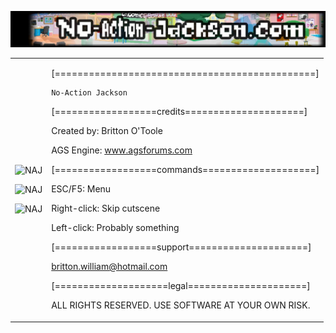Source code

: ![NAJ](/docs/header.jpg)

<table>
<tr><td>

![NAJ](/docs/images/dojo.gif) 

![NAJ](/docs/images/hallway.gif) 

![NAJ](/docs/images/park.gif) 

</td>
<td>

[==============================================]

	No-Action Jackson

[==================credits=====================]

Created by: Britton O'Toole


AGS Engine: www.agsforums.com

[==================commands====================]

ESC/F5:			Menu

Right-click: 		Skip cutscene

Left-click: 		Probably something

[==================support=====================]

britton.william@hotmail.com

[====================legal=====================]

ALL RIGHTS RESERVED.  USE SOFTWARE AT YOUR OWN RISK.

</td></tr>
</table>

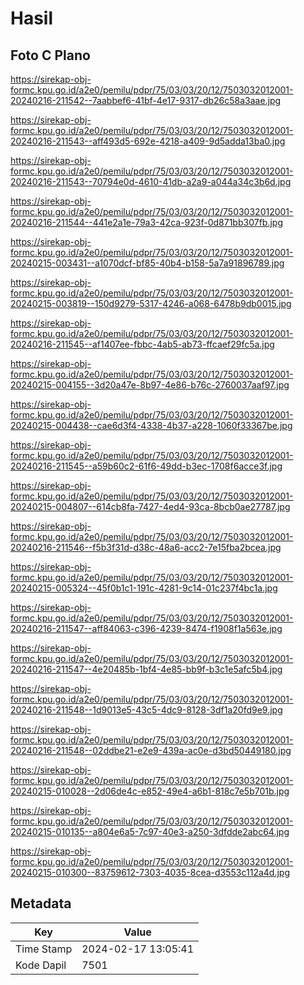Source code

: # Hasil

## Foto C Plano

https://sirekap-obj-formc.kpu.go.id/a2e0/pemilu/pdpr/75/03/03/20/12/7503032012001-20240216-211542--7aabbef6-41bf-4e17-9317-db26c58a3aae.jpg

https://sirekap-obj-formc.kpu.go.id/a2e0/pemilu/pdpr/75/03/03/20/12/7503032012001-20240216-211543--aff493d5-692e-4218-a409-9d5adda13ba0.jpg

https://sirekap-obj-formc.kpu.go.id/a2e0/pemilu/pdpr/75/03/03/20/12/7503032012001-20240216-211543--70794e0d-4610-41db-a2a9-a044a34c3b6d.jpg

https://sirekap-obj-formc.kpu.go.id/a2e0/pemilu/pdpr/75/03/03/20/12/7503032012001-20240216-211544--441e2a1e-79a3-42ca-923f-0d871bb307fb.jpg

https://sirekap-obj-formc.kpu.go.id/a2e0/pemilu/pdpr/75/03/03/20/12/7503032012001-20240215-003431--a1070dcf-bf85-40b4-b158-5a7a91896789.jpg

https://sirekap-obj-formc.kpu.go.id/a2e0/pemilu/pdpr/75/03/03/20/12/7503032012001-20240215-003819--150d9279-5317-4246-a068-6478b9db0015.jpg

https://sirekap-obj-formc.kpu.go.id/a2e0/pemilu/pdpr/75/03/03/20/12/7503032012001-20240216-211545--af1407ee-fbbc-4ab5-ab73-ffcaef29fc5a.jpg

https://sirekap-obj-formc.kpu.go.id/a2e0/pemilu/pdpr/75/03/03/20/12/7503032012001-20240215-004155--3d20a47e-8b97-4e86-b76c-2760037aaf97.jpg

https://sirekap-obj-formc.kpu.go.id/a2e0/pemilu/pdpr/75/03/03/20/12/7503032012001-20240215-004438--cae6d3f4-4338-4b37-a228-1060f33367be.jpg

https://sirekap-obj-formc.kpu.go.id/a2e0/pemilu/pdpr/75/03/03/20/12/7503032012001-20240216-211545--a59b60c2-61f6-49dd-b3ec-1708f6acce3f.jpg

https://sirekap-obj-formc.kpu.go.id/a2e0/pemilu/pdpr/75/03/03/20/12/7503032012001-20240215-004807--614cb8fa-7427-4ed4-93ca-8bcb0ae27787.jpg

https://sirekap-obj-formc.kpu.go.id/a2e0/pemilu/pdpr/75/03/03/20/12/7503032012001-20240216-211546--f5b3f31d-d38c-48a6-acc2-7e15fba2bcea.jpg

https://sirekap-obj-formc.kpu.go.id/a2e0/pemilu/pdpr/75/03/03/20/12/7503032012001-20240215-005324--45f0b1c1-191c-4281-9c14-01c237f4bc1a.jpg

https://sirekap-obj-formc.kpu.go.id/a2e0/pemilu/pdpr/75/03/03/20/12/7503032012001-20240216-211547--aff84063-c396-4239-8474-f1908f1a563e.jpg

https://sirekap-obj-formc.kpu.go.id/a2e0/pemilu/pdpr/75/03/03/20/12/7503032012001-20240216-211547--4e20485b-1bf4-4e85-bb9f-b3c1e5afc5b4.jpg

https://sirekap-obj-formc.kpu.go.id/a2e0/pemilu/pdpr/75/03/03/20/12/7503032012001-20240216-211548--1d9013e5-43c5-4dc9-8128-3df1a20fd9e9.jpg

https://sirekap-obj-formc.kpu.go.id/a2e0/pemilu/pdpr/75/03/03/20/12/7503032012001-20240216-211548--02ddbe21-e2e9-439a-ac0e-d3bd50449180.jpg

https://sirekap-obj-formc.kpu.go.id/a2e0/pemilu/pdpr/75/03/03/20/12/7503032012001-20240215-010028--2d06de4c-e852-49e4-a6b1-818c7e5b701b.jpg

https://sirekap-obj-formc.kpu.go.id/a2e0/pemilu/pdpr/75/03/03/20/12/7503032012001-20240215-010135--a804e6a5-7c97-40e3-a250-3dfdde2abc64.jpg

https://sirekap-obj-formc.kpu.go.id/a2e0/pemilu/pdpr/75/03/03/20/12/7503032012001-20240215-010300--83759612-7303-4035-8cea-d3553c112a4d.jpg


## Metadata

| Key        | Value               |
| ---------- | ------------------- |
| Time Stamp | 2024-02-17 13:05:41 |
| Kode Dapil | 7501                |



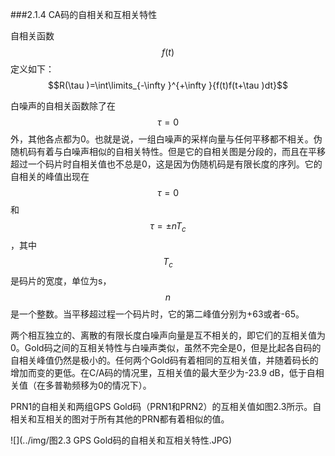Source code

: ###2.1.4 CA码的自相关和互相关特性

自相关函数$$f(t)$$定义如下：
$$R(\tau )=\int\limits_{-\infty }^{+\infty }{f(t)f(t+\tau )dt}$$

白噪声的自相关函数除了在$$\tau=0$$外，其他各点都为0。也就是说，一组白噪声的采样向量与任何平移都不相关。伪随机码有着与白噪声相似的自相关特性。但是它的自相关图是分段的，而且在平移超过一个码片时自相关值也不总是0，这是因为伪随机码是有限长度的序列。它的自相关的峰值出现在$$\tau=0$$和$$\tau=\pm nT_c$$，其中$$T_c$$是码片的宽度，单位为s，$$n$$是一个整数。当平移超过程一个码片时，它的第二峰值分别为+63或者-65。

两个相互独立的、离散的有限长度白噪声向量是互不相关的，即它们的互相关值为0。Gold码之间的互相关特性与白噪声类似，虽然不完全是0，但是比起各自码的自相关峰值仍然是极小的。任何两个Gold码有着相同的互相关值，并随着码长的增加而变的更低。在C/A码的情况里，互相关值的最大至少为-23.9 dB，低于自相关值（在多普勒频移为0的情况下）。

PRN1的自相关和两组GPS Gold码（PRN1和PRN2）的互相关值如图2.3所示。自相关和互相关的图对于所有其他的PRN都有着相似的值。

![](../img/图2.3 GPS Gold码的自相关和互相关特性.JPG)

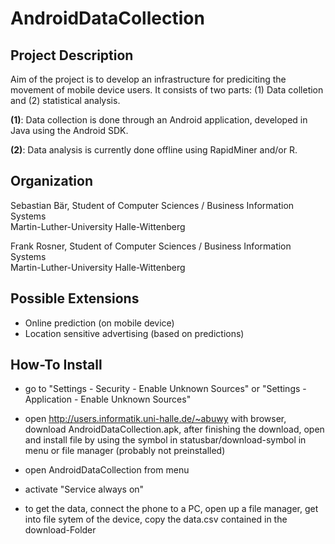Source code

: AndroidDataCollection
=====================

Project Description
-------------------

Aim of the project is to develop an infrastructure for prediciting the movement of mobile device users. It consists of two parts: (1) Data colletion and (2) statistical analysis.

**(1)**: Data collection is done through an Android application, developed in Java using the Android SDK.

**(2)**: Data analysis is currently done offline using RapidMiner and/or R.

Organization
------------

Sebastian Bär, Student of Computer Sciences / Business Information Systems  
Martin-Luther-University Halle-Wittenberg

Frank Rosner, Student of Computer Sciences / Business Information Systems  
Martin-Luther-University Halle-Wittenberg

Possible Extensions
-------------------

- Online prediction (on mobile device)
- Location sensitive advertising (based on predictions)

How-To Install
--------------

- go to "Settings - Security - Enable Unknown Sources" or "Settings - Application - Enable Unknown Sources"
- open http://users.informatik.uni-halle.de/~abuwy with browser, download AndroidDataCollection.apk, after finishing the download, open and install file by using the symbol in statusbar/download-symbol in menu or file manager (probably not preinstalled)
- open AndroidDataCollection from menu
- activate "Service always on"

- to get the data, connect the phone to a PC, open up a file manager, get into file sytem of the device, copy the data.csv contained in the download-Folder
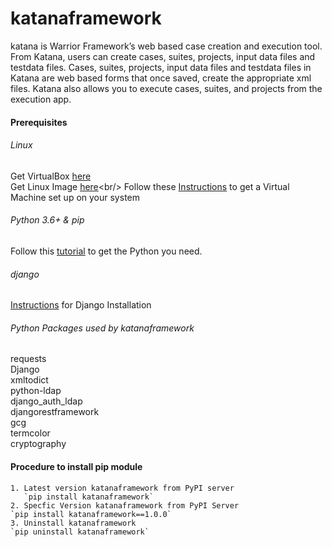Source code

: # katanaframework

katana is Warrior Framework’s web based case creation and execution tool. From Katana, users can create cases, suites, projects, input data files and testdata files. Cases, suites, projects, input data files and testdata files in Katana are web based forms that once saved, create the appropriate xml files. Katana also allows you to execute cases, suites, and projects from the execution app. 
#### Prerequisites

###### Linux
Get VirtualBox [here](https://www.virtualbox.org/wiki/Downloads)<br/>
Get Linux Image [here](https://www.ubuntu.com/download/desktop?)<br/>
Follow these [Instructions](https://www.lifewire.com/run-ubuntu-within-windows-virtualbox-2202098) to get a Virtual Machine set up on your system

###### Python 3.6+ &amp; pip
Follow this [tutorial](http://thelazylog.com/install-python-as-local-user-on-linux/) to get the Python you need.

###### django
[Instructions](https://docs.djangoproject.com/en/2.0/faq/install/#faq-python-version-support) for Django Installation


######  Python Packages used by katanaframework

requests<br/>
Django<br/>
xmltodict<br/>
python-ldap<br/>
django_auth_ldap<br/>
djangorestframework<br/>
gcg<br/>
termcolor<br/>
cryptography<br/>

#### Procedure to install pip module
    1. Latest version katanaframework from PyPI server
       `pip install katanaframework`
    2. Specfic Version katanaframework from PyPI Server
	`pip install katanaframework==1.0.0`
    3. Uninstall katanaframework
	`pip uninstall katanaframework` 


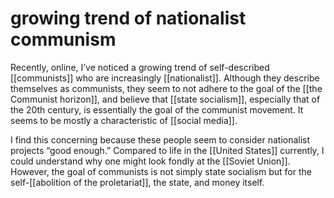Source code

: # growing trend of nationalist communism

Recently, online, I&rsquo;ve noticed a growing trend of self-described [[communists]] who are increasingly [[nationalist]]. Although they describe themselves as communists, they seem to not adhere to the goal of the [[the Communist horizon]], and believe that [[state socialism]], especially that of the 20th century, is essentially the goal of the communist movement. It seems to be mostly a characteristic of [[social media]].

I find this concerning because these people seem to consider nationalist projects &ldquo;good enough.&rdquo; Compared to life in the [[United States]] currently, I could understand why one might look fondly at the [[Soviet Union]]. However, the goal of communists is not simply state socialism but for the self-[[abolition of the proletariat]], the state, and money itself.
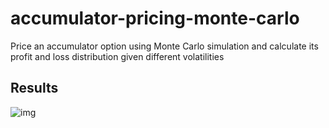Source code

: # accumulator-pricing-monte-carlo
Price an accumulator option using Monte Carlo simulation and calculate its profit and loss distribution given different volatilities

## Results
![img](https://github.com/jren-jane/accumulator-option-pricing-monte-carlo/blob/259b56847ec0cf76ece44554f56fe2fc3274c200/myplot.png)

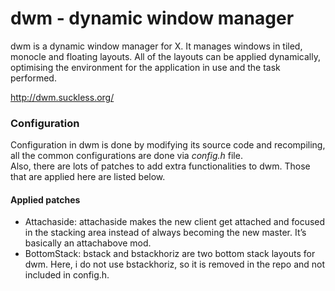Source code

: # dwm - dynamic window manager

dwm is a dynamic window manager for X. It manages windows in tiled, monocle and
floating layouts. All of the layouts can be applied dynamically, optimising the
environment for the application in use and the task performed.

http://dwm.suckless.org/

### Configuration

Configuration in dwm is done by modifying its source code and recompiling, all
the common configurations are done via _config.h_ file.  
Also, there are lots of patches to add extra functionalities to dwm. Those that
are applied here are listed below.

#### Applied patches

* Attachaside: attachaside makes the new client get attached and focused in the
stacking area instead of always becoming the new master. It’s basically an
attachabove mod.
* BottomStack: bstack and bstackhoriz are two bottom stack layouts for dwm.
Here, i do not use bstackhoriz, so it is removed in the repo and not included in
config.h.
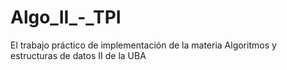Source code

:# Algo_II_-_TPI
El trabajo práctico de implementación de la materia Algoritmos y estructuras de datos II de la UBA
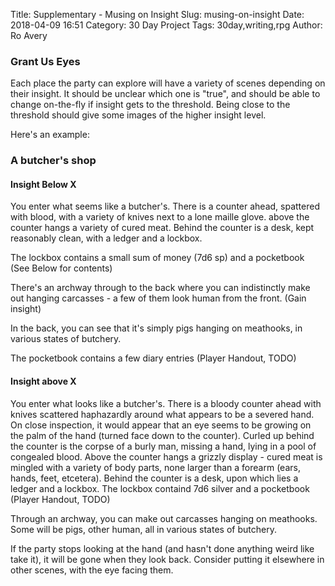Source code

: Title: Supplementary - Musing on Insight
Slug: musing-on-insight
Date: 2018-04-09 16:51
Category: 30 Day Project
Tags: 30day,writing,rpg
Author: Ro Avery

### Grant Us Eyes

Each place the party can explore will have a variety of scenes depending on their insight. It should be unclear which one is "true", and should be able to change on-the-fly if insight gets to the threshold. Being close to the threshold should give some images of the higher insight level.

Here's an example:

### A butcher's shop

#### Insight Below X

You enter what seems like a butcher's. There is a counter ahead, spattered with blood, with a variety of knives next to a lone maille glove. above the counter hangs a variety of cured meat. Behind the counter is a desk, kept reasonably clean, with a ledger and a lockbox. 

The lockbox contains a small sum of money (7d6 sp) and a pocketbook (See Below for contents)

There's an archway through to the back where you can indistinctly make out hanging carcasses - a few of them look human from the front. (Gain insight)

In the back, you can see that it's simply pigs hanging on meathooks, in various states of butchery.

The pocketbook contains a few diary entries (Player Handout, TODO)

#### Insight above X

You enter what looks like a butcher's. There is a bloody counter ahead with knives scattered haphazardly around what appears to be a severed hand. On close inspection, it would appear that an eye seems to be growing on the palm of the hand (turned face down to the counter). Curled up behind the counter is the corpse of a burly man, missing a hand, lying in a pool of congealed blood. Above the counter hangs a grizzly display - cured meat is mingled with a variety of body parts, none larger than a forearm (ears, hands, feet, etcetera). Behind the counter is a desk, upon which lies a ledger and a lockbox. The lockbox containd 7d6 silver and a pocketbook (Player Handout, TODO)

Through an archway, you can make out carcasses hanging on meathooks. Some will be pigs, other human, all in various states of butchery. 

If the party stops looking at the hand (and hasn't done anything weird like take it), it will be gone when they look back. Consider putting it elsewhere in other scenes, with the eye facing them.
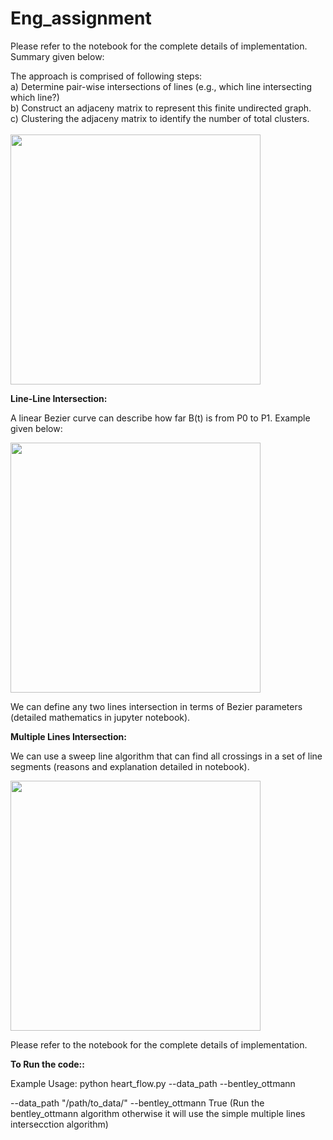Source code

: # Eng_assignment

Please refer to the notebook for the complete details of implementation. Summary given below: <br>

The approach is comprised of following steps: <br>
a) Determine pair-wise intersections of lines (e.g., which line intersecting which line?) <br>
b) Construct an adjaceny matrix to represent this finite undirected graph. <br>
c) Clustering the adjaceny matrix to identify the number of total clusters. <br>
<br>
<img src="https://user-images.githubusercontent.com/22897244/124961991-0142f600-e016-11eb-97ab-c6e28bc95bee.png" width="400">
<br>     
     

<b> Line-Line Intersection:</b> <br>

    
A linear Bezier curve can describe how far B(t) is from P0 to P1. Example given below: <br>
  
<img src="https://user-images.githubusercontent.com/22897244/124962761-eb820080-e016-11eb-99a9-3b63da949421.png" width="400">
<br>

We can define any two lines intersection in terms of Bezier parameters (detailed mathematics in jupyter notebook).


<b>  Multiple Lines Intersection:</b> <br>

We can use a sweep line algorithm that can find all crossings in a set of line segments (reasons and explanation detailed in notebook). <br>

<img src="https://user-images.githubusercontent.com/22897244/124963549-e1143680-e017-11eb-9d02-ed77cdca3a28.png" width="400">

Please refer to the notebook for the complete details of implementation.

<b> To Run the code::</b> <br>

Example Usage:
python heart_flow.py --data_path --bentley_ottmann

--data_path "/path/to_data/"
--bentley_ottmann True (Run the bentley_ottmann algorithm otherwise it will use the simple multiple lines intersecction algorithm)
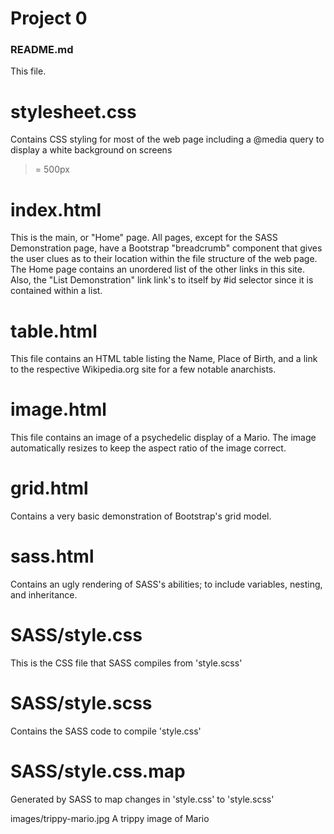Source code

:# Project 0

### README.md ###
This file.

# stylesheet.css
Contains CSS styling for most of the web page including a @media query to display a white background on screens
>= 500px

# index.html
This is the main, or "Home" page. All pages, except for the SASS Demonstration page, have a Bootstrap
"breadcrumb" component that gives the user clues as to their location within the file structure of the web page.
The Home page contains an unordered list of the other links in this site. Also, the "List Demonstration" link
link's to itself by #id selector since it is contained within a list.

# table.html
This file contains an HTML table listing the Name, Place of Birth, and a link to the respective Wikipedia.org
site for a few notable anarchists.

# image.html
This file contains an image of a psychedelic display of a Mario. The image automatically resizes to keep the
aspect ratio of the image correct.

# grid.html
Contains a very basic demonstration of Bootstrap's grid model.

# sass.html
Contains an ugly rendering of SASS's abilities; to include variables, nesting, and inheritance.

# SASS/style.css
This is the CSS file that SASS compiles from 'style.scss'

# SASS/style.scss
Contains the SASS code to compile 'style.css'

# SASS/style.css.map
Generated by SASS to map changes in 'style.css' to 'style.scss'

images/trippy-mario.jpg
A trippy image of Mario
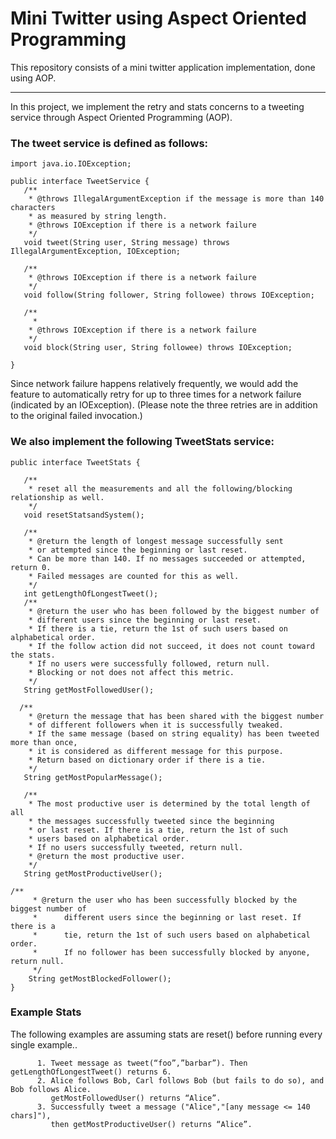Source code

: # Mini Twitter using Aspect Oriented Programming
This repository consists of a mini twitter application implementation, done using AOP.
___

In this project, we implement the retry and stats concerns to a tweeting service through Aspect Oriented Programming (AOP). 

### The tweet service is defined as follows:
    
    import java.io.IOException;
    
    public interface TweetService {
       /**
        * @throws IllegalArgumentException if the message is more than 140 characters
        * as measured by string length.
        * @throws IOException if there is a network failure
        */
       void tweet(String user, String message) throws IllegalArgumentException, IOException;
    
       /**
        * @throws IOException if there is a network failure
        */
       void follow(String follower, String followee) throws IOException;
    
       /**
         * 
        * @throws IOException if there is a network failure
        */
       void block(String user, String followee) throws IOException;
    
    }

Since network failure happens relatively frequently, we would add the feature to automatically retry for up to three times for a network failure (indicated by an IOException). (Please note the three retries are in addition to the original failed invocation.)

### We also implement the following TweetStats service:

    public interface TweetStats {

       /**
        * reset all the measurements and all the following/blocking relationship as well.
        */
       void resetStatsandSystem();

       /**
        * @return the length of longest message successfully sent
        * or attempted since the beginning or last reset.
        * Can be more than 140. If no messages succeeded or attempted, return 0.
        * Failed messages are counted for this as well.
        */
       int getLengthOfLongestTweet();
       /**
        * @return the user who has been followed by the biggest number of
        * different users since the beginning or last reset.
        * If there is a tie, return the 1st of such users based on alphabetical order.
        * If the follow action did not succeed, it does not count toward the stats.
        * If no users were successfully followed, return null.
        * Blocking or not does not affect this metric.
        */
       String getMostFollowedUser();

      /**
        * @return the message that has been shared with the biggest number
        * of different followers when it is successfully tweaked.
        * If the same message (based on string equality) has been tweeted more than once,
        * it is considered as different message for this purpose.
        * Return based on dictionary order if there is a tie.
        */
       String getMostPopularMessage();

       /**
        * The most productive user is determined by the total length of all
        * the messages successfully tweeted since the beginning
        * or last reset. If there is a tie, return the 1st of such
        * users based on alphabetical order.
        * If no users successfully tweeted, return null.
        * @return the most productive user.
        */
       String getMostProductiveUser();

    /**
         * @return the user who has been successfully blocked by the biggest number of
         *     	different users since the beginning or last reset. If there is a
         *     	tie, return the 1st of such users based on alphabetical order.
         *     	If no follower has been successfully blocked by anyone, return null.
         */
        String getMostBlockedFollower();
    }
    
### Example Stats

The following examples are assuming stats are reset() before running every single example..

          1. Tweet message as tweet(“foo”,”barbar”). Then getLengthOfLongestTweet() returns 6.
          2. Alice follows Bob, Carl follows Bob (but fails to do so), and Bob follows Alice.
             getMostFollowedUser() returns “Alice”.
          3. Successfully tweet a message ("Alice","[any message <= 140 chars]"),
             then getMostProductiveUser() returns “Alice”.

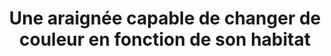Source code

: ---
layout: photo
title: Une araignée capable de changer de couleur en fonction de son habitat
desc: An Aer・Un instant parmi la végétation
category: un-instant-parmi-la-vegetation
image: 3
tags:
- front
metadata:
- Boitier: Canon 650D
- Focale: F/14
- Temps d'exposition: 1/60
- Iso: 800
- Objectif: 90mm
- Lieu: Saint-Tudgual, Morbihan
---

◆ ◆ ◆

Begin at the first line of the records. Print every line through the one containing "AGS Engine: www.agsforums.com" exactly, but skip the pictures.

Source code

: ![NAJ](/docs/header.jpg)

<table>
<tr><td>

![NAJ](/docs/images/dojo.gif) 

![NAJ](/docs/images/hallway.gif) 

![NAJ](/docs/images/park.gif) 

</td>
<td>

[==============================================]

	No-Action Jackson

[==================credits=====================]

Created by: Britton O'Toole


AGS Engine: www.agsforums.com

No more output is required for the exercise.